Roen didn’t argue. Didn’t deny it. Which only proved her point.
She leaned in, close enough that he could feel the heat of her breath. “I will deal with my father. With every gilded coward sitting on a throne made of bone and blood. But first—I get him back.”
“You won’t make it alone.”
“I’m not alone,” she said, turning her back on him. “Not where it matters.”
She could feel Roen watching her as she moved, but she didn’t look back.
She had no time for redemption arcs. Not his.
She had a war to start.
A storm to get back.
Together, they would do what no House had dared: they’d end the Hollow, bury the Drakar lies, and set fire to everything that had tried to chain them.

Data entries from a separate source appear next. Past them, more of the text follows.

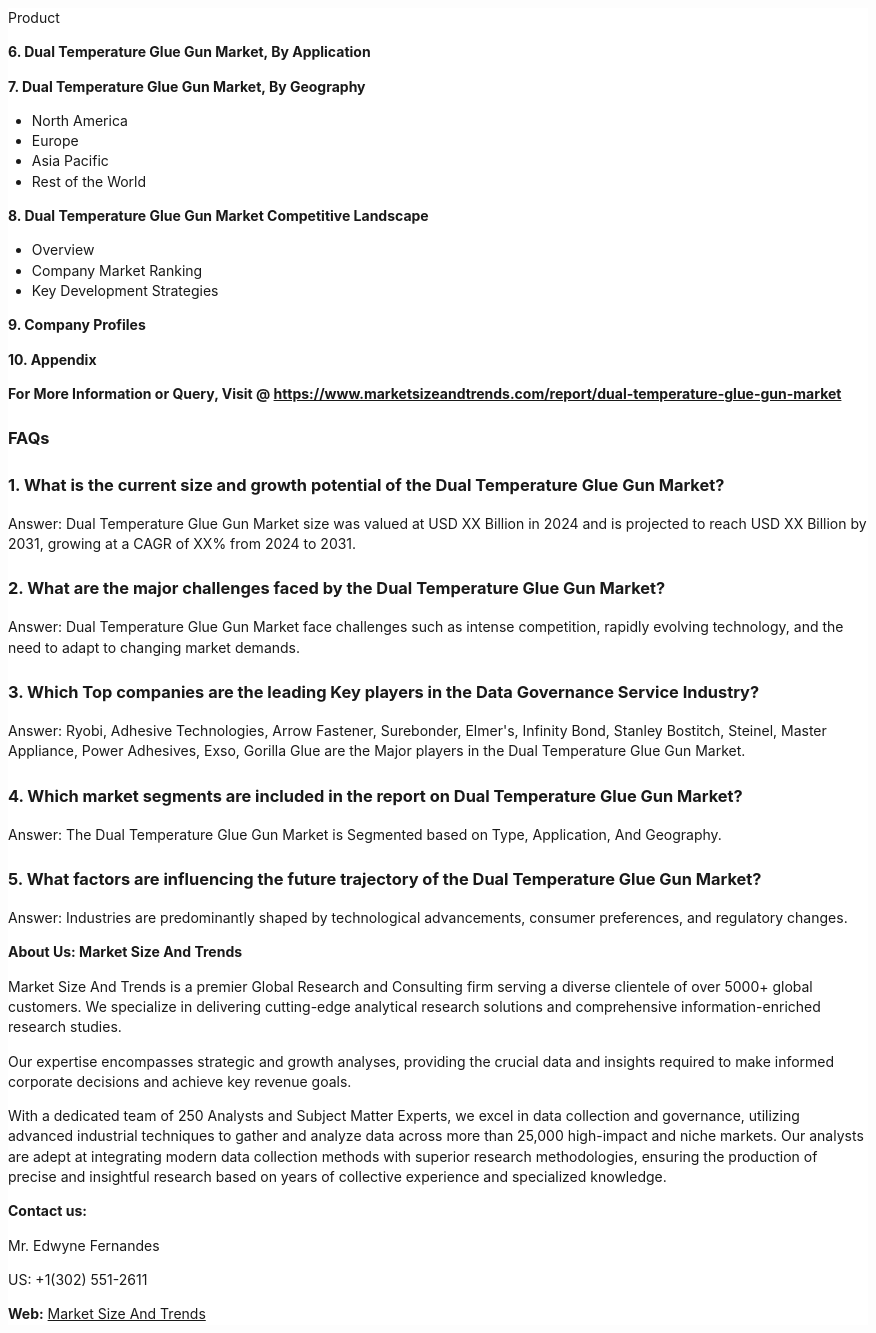 Product</span></strong></p></div><div class="" data-test-id=""><p><strong><span class="">6. Dual Temperature Glue Gun Market, By Application</span></strong></p></div><div class="" data-test-id=""><p><strong><span class="">7. Dual Temperature Glue Gun Market, By Geography</span></strong></p></div><div class="" data-test-id=""><ul><li><span class="">North America</span></li><li><span class="">Europe</span></li><li><span class="">Asia Pacific</span></li><li><span class="">Rest of the World</span></li></ul></div><div class="" data-test-id=""><p><strong><span class="">8. Dual Temperature Glue Gun Market Competitive Landscape</span></strong></p></div><div class="" data-test-id=""><ul><li><span class="">Overview</span></li><li><span class="">Company Market Ranking</span></li><li><span class="">Key Development Strategies</span></li></ul></div><div class="" data-test-id=""><p><strong><span class="">9. Company Profiles</span></strong></p></div><div class="" data-test-id=""><p><strong><span class="">10. Appendix</span></strong></p></div><div class="" data-test-id=""><p><strong><span class="">For More Information or Query, Visit @ <a href="https://www.marketsizeandtrends.com/report/dual-temperature-glue-gun-market" target="_blank">https://www.marketsizeandtrends.com/report/dual-temperature-glue-gun-market</a></span></strong></p></div><div class="" data-test-id=""><div class="article-main__content" data-test-id="publishing-text-block"><h3><strong><span class="">FAQs</span></strong></h3></div><div class="article-main__content" data-test-id="publishing-text-block"><h3><span class="">1. What is the current size and growth potential of the Dual Temperature Glue Gun Market?</span></h3></div><div class="article-main__content" data-test-id="publishing-text-block"><p><span class="font-[700]">Answer</span><span class="">: Dual Temperature Glue Gun Market size was valued at USD XX Billion in 2024 and is projected to reach USD XX Billion by 2031, growing at a CAGR of XX% from 2024 to 2031.</span></p></div><div class="article-main__content" data-test-id="publishing-text-block"><h3><span class="">2. What are the major challenges faced by the Dual Temperature Glue Gun Market?</span></h3></div><div class="article-main__content" data-test-id="publishing-text-block"><p><span class="font-[700]">Answer</span><span class="">: Dual Temperature Glue Gun Market face challenges such as intense competition, rapidly evolving technology, and the need to adapt to changing market demands.</span></p></div><div class="article-main__content" data-test-id="publishing-text-block"><h3><span class="">3. Which Top companies are the leading Key players in the Data Governance Service Industry?</span></h3></div><div class="article-main__content" data-test-id="publishing-text-block"><p><span class="font-[700]">Answer</span><span class="">: Ryobi, Adhesive Technologies, Arrow Fastener, Surebonder, Elmer's, Infinity Bond, Stanley Bostitch, Steinel, Master Appliance, Power Adhesives, Exso, Gorilla Glue are the Major players in the Dual Temperature Glue Gun Market.</span></p></div><div class="article-main__content" data-test-id="publishing-text-block"><h3><span class="">4. Which market segments are included in the report on Dual Temperature Glue Gun Market?</span></h3></div><div class="article-main__content" data-test-id="publishing-text-block"><p><span class="font-[700]">Answer</span><span class="">: The Dual Temperature Glue Gun Market is Segmented based on Type, Application, And Geography.</span></p></div><div class="article-main__content" data-test-id="publishing-text-block"><h3><span class="">5. What factors are influencing the future trajectory of the Dual Temperature Glue Gun Market?</span></h3></div><div class="article-main__content" data-test-id="publishing-text-block"><p><span class="font-[700]">Answer:</span><span class="">&nbsp;Industries are predominantly shaped by technological advancements, consumer preferences, and regulatory changes.</span></p></div><p><strong><span class="">About Us: Market Size And Trends</span></strong></p></div><div class="" data-test-id=""><p><span class="">Market Size And Trends is a premier Global Research and Consulting firm serving a diverse clientele of over 5000+ global customers. We specialize in delivering cutting-edge analytical research solutions and comprehensive information-enriched research studies.</span></p></div><div class="" data-test-id=""><p><span class="">Our expertise encompasses strategic and growth analyses, providing the crucial data and insights required to make informed corporate decisions and achieve key revenue goals.</span></p></div><div class="" data-test-id=""><p><span class="">With a dedicated team of 250 Analysts and Subject Matter Experts, we excel in data collection and governance, utilizing advanced industrial techniques to gather and analyze data across more than 25,000 high-impact and niche markets. Our analysts are adept at integrating modern data collection methods with superior research methodologies, ensuring the production of precise and insightful research based on years of collective experience and specialized knowledge.</span></p></div><div class="" data-test-id=""><p><strong><span class="">Contact us:</span></strong></p></div><div class="" data-test-id=""><p><span class="">Mr. Edwyne Fernandes</span></p></div><div class="" data-test-id=""><p><span class="">US: +1(302) 551-2611<br /></span></p><p><span class=""><strong>Web:</strong> <a href="https://www.marketsizeandtrends.com/" target="_blank">Market Size And Trends</a></span></p></div>
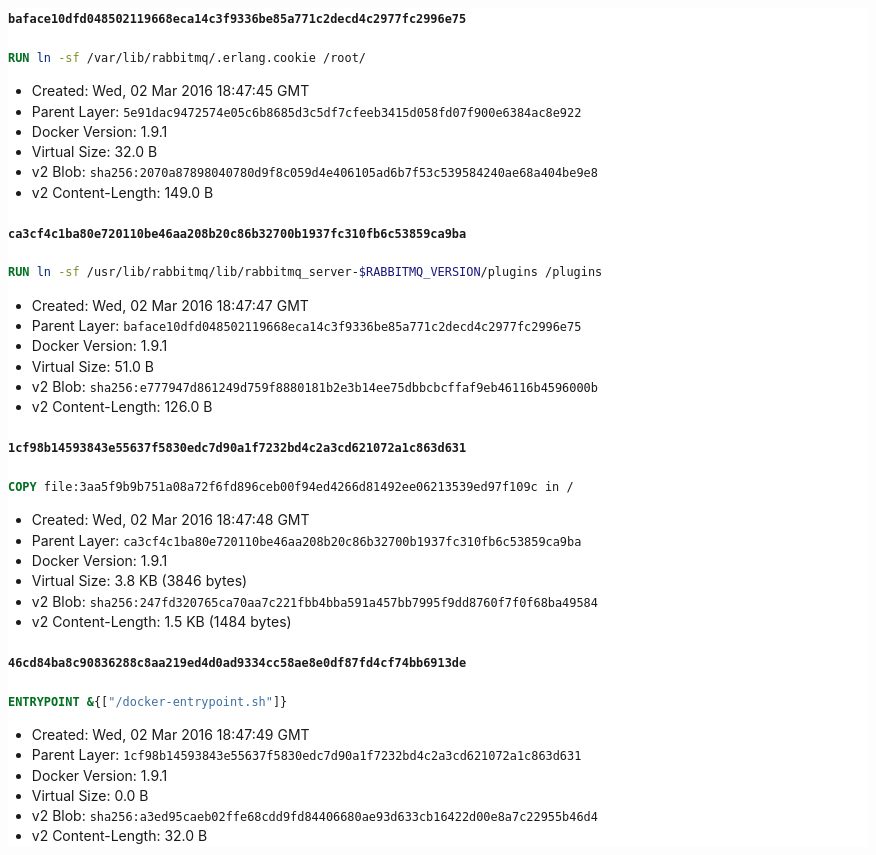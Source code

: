 #### `baface10dfd048502119668eca14c3f9336be85a771c2decd4c2977fc2996e75`

```dockerfile
RUN ln -sf /var/lib/rabbitmq/.erlang.cookie /root/
```

-	Created: Wed, 02 Mar 2016 18:47:45 GMT
-	Parent Layer: `5e91dac9472574e05c6b8685d3c5df7cfeeb3415d058fd07f900e6384ac8e922`
-	Docker Version: 1.9.1
-	Virtual Size: 32.0 B
-	v2 Blob: `sha256:2070a87898040780d9f8c059d4e406105ad6b7f53c539584240ae68a404be9e8`
-	v2 Content-Length: 149.0 B

#### `ca3cf4c1ba80e720110be46aa208b20c86b32700b1937fc310fb6c53859ca9ba`

```dockerfile
RUN ln -sf /usr/lib/rabbitmq/lib/rabbitmq_server-$RABBITMQ_VERSION/plugins /plugins
```

-	Created: Wed, 02 Mar 2016 18:47:47 GMT
-	Parent Layer: `baface10dfd048502119668eca14c3f9336be85a771c2decd4c2977fc2996e75`
-	Docker Version: 1.9.1
-	Virtual Size: 51.0 B
-	v2 Blob: `sha256:e777947d861249d759f8880181b2e3b14ee75dbbcbcffaf9eb46116b4596000b`
-	v2 Content-Length: 126.0 B

#### `1cf98b14593843e55637f5830edc7d90a1f7232bd4c2a3cd621072a1c863d631`

```dockerfile
COPY file:3aa5f9b9b751a08a72f6fd896ceb00f94ed4266d81492ee06213539ed97f109c in /
```

-	Created: Wed, 02 Mar 2016 18:47:48 GMT
-	Parent Layer: `ca3cf4c1ba80e720110be46aa208b20c86b32700b1937fc310fb6c53859ca9ba`
-	Docker Version: 1.9.1
-	Virtual Size: 3.8 KB (3846 bytes)
-	v2 Blob: `sha256:247fd320765ca70aa7c221fbb4bba591a457bb7995f9dd8760f7f0f68ba49584`
-	v2 Content-Length: 1.5 KB (1484 bytes)

#### `46cd84ba8c90836288c8aa219ed4d0ad9334cc58ae8e0df87fd4cf74bb6913de`

```dockerfile
ENTRYPOINT &{["/docker-entrypoint.sh"]}
```

-	Created: Wed, 02 Mar 2016 18:47:49 GMT
-	Parent Layer: `1cf98b14593843e55637f5830edc7d90a1f7232bd4c2a3cd621072a1c863d631`
-	Docker Version: 1.9.1
-	Virtual Size: 0.0 B
-	v2 Blob: `sha256:a3ed95caeb02ffe68cdd9fd84406680ae93d633cb16422d00e8a7c22955b46d4`
-	v2 Content-Length: 32.0 B

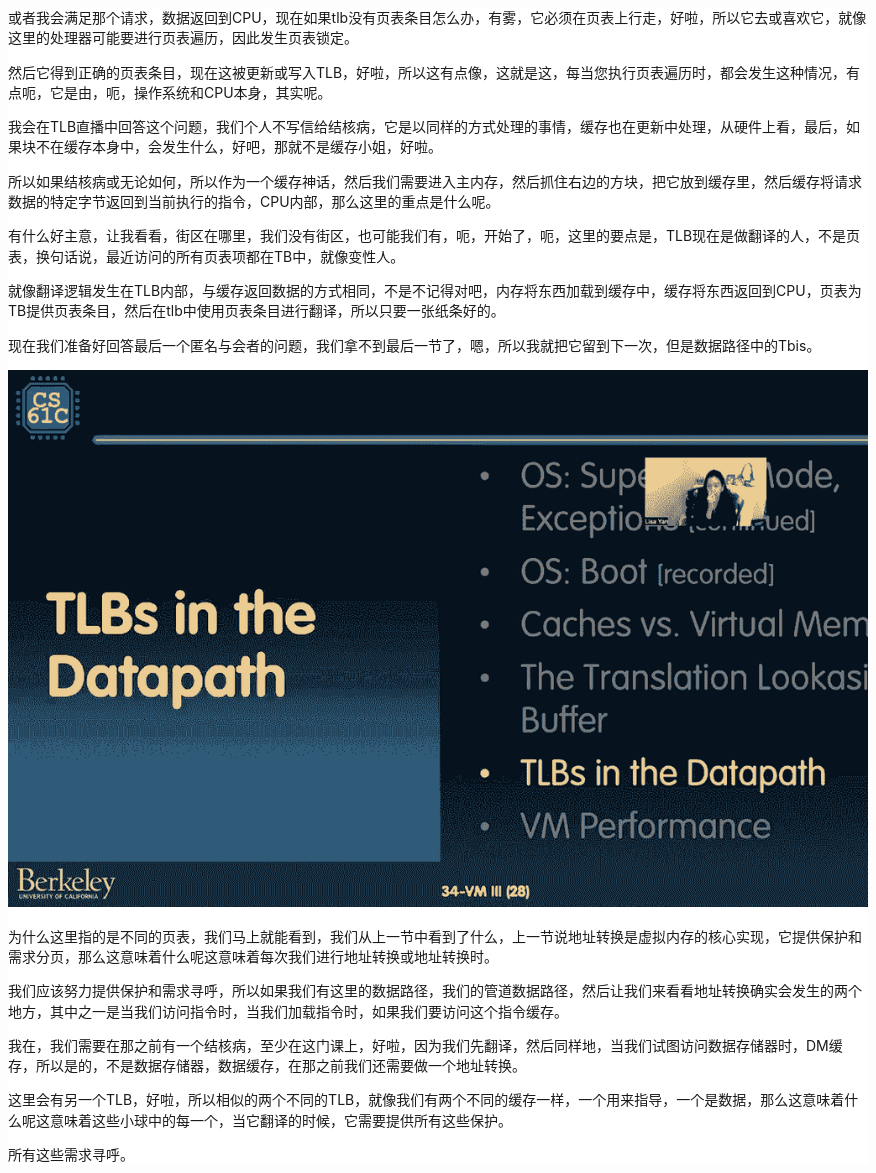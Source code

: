 或者我会满足那个请求，数据返回到CPU，现在如果tlb没有页表条目怎么办，有雾，它必须在页表上行走，好啦，所以它去或喜欢它，就像这里的处理器可能要进行页表遍历，因此发生页表锁定。

然后它得到正确的页表条目，现在这被更新或写入TLB，好啦，所以这有点像，这就是这，每当您执行页表遍历时，都会发生这种情况，有点呃，它是由，呃，操作系统和CPU本身，其实呢。

我会在TLB直播中回答这个问题，我们个人不写信给结核病，它是以同样的方式处理的事情，缓存也在更新中处理，从硬件上看，最后，如果块不在缓存本身中，会发生什么，好吧，那就不是缓存小姐，好啦。

所以如果结核病或无论如何，所以作为一个缓存神话，然后我们需要进入主内存，然后抓住右边的方块，把它放到缓存里，然后缓存将请求数据的特定字节返回到当前执行的指令，CPU内部，那么这里的重点是什么呢。

有什么好主意，让我看看，街区在哪里，我们没有街区，也可能我们有，呃，开始了，呃，这里的要点是，TLB现在是做翻译的人，不是页表，换句话说，最近访问的所有页表项都在TB中，就像变性人。

就像翻译逻辑发生在TLB内部，与缓存返回数据的方式相同，不是不记得对吧，内存将东西加载到缓存中，缓存将东西返回到CPU，页表为TB提供页表条目，然后在tlb中使用页表条目进行翻译，所以只要一张纸条好的。

现在我们准备好回答最后一个匿名与会者的问题，我们拿不到最后一节了，嗯，所以我就把它留到下一次，但是数据路径中的Tbis。



![](img/08eac33950f7757e6b018dbb68a571e1_197.png)

为什么这里指的是不同的页表，我们马上就能看到，我们从上一节中看到了什么，上一节说地址转换是虚拟内存的核心实现，它提供保护和需求分页，那么这意味着什么呢这意味着每次我们进行地址转换或地址转换时。

我们应该努力提供保护和需求寻呼，所以如果我们有这里的数据路径，我们的管道数据路径，然后让我们来看看地址转换确实会发生的两个地方，其中之一是当我们访问指令时，当我们加载指令时，如果我们要访问这个指令缓存。

我在，我们需要在那之前有一个结核病，至少在这门课上，好啦，因为我们先翻译，然后同样地，当我们试图访问数据存储器时，DM缓存，所以是的，不是数据存储器，数据缓存，在那之前我们还需要做一个地址转换。

这里会有另一个TLB，好啦，所以相似的两个不同的TLB，就像我们有两个不同的缓存一样，一个用来指导，一个是数据，那么这意味着什么呢这意味着这些小球中的每一个，当它翻译的时候，它需要提供所有这些保护。

所有这些需求寻呼。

Her father’s reign was a dying star.
Seraphine was coming to tear the sky apart.
THIRTY-SIX
CASSIAN
Cassian had lost track of how long he’d been inside the Hollow.
Time didn’t work here—not the way it should. It folded in on itself, slipping sideways and unraveling like frayed thread. Shadows pulsed with a heartbeat that wasn’t his. Sometimes, they whispered in his voice.
Other times… they screamed.
The stone beneath his boots was slick with memory, not water. He didn’t sleep. It didn’t come in a place like this. The sky, if there ever had been one, was gone. Only darkness remained. A breathing, pulsing kind of dark. One that knew his name.
He walked in circles, or maybe straight lines. Couldn’t tell anymore.
All he knew was her name. And that it kept him sane.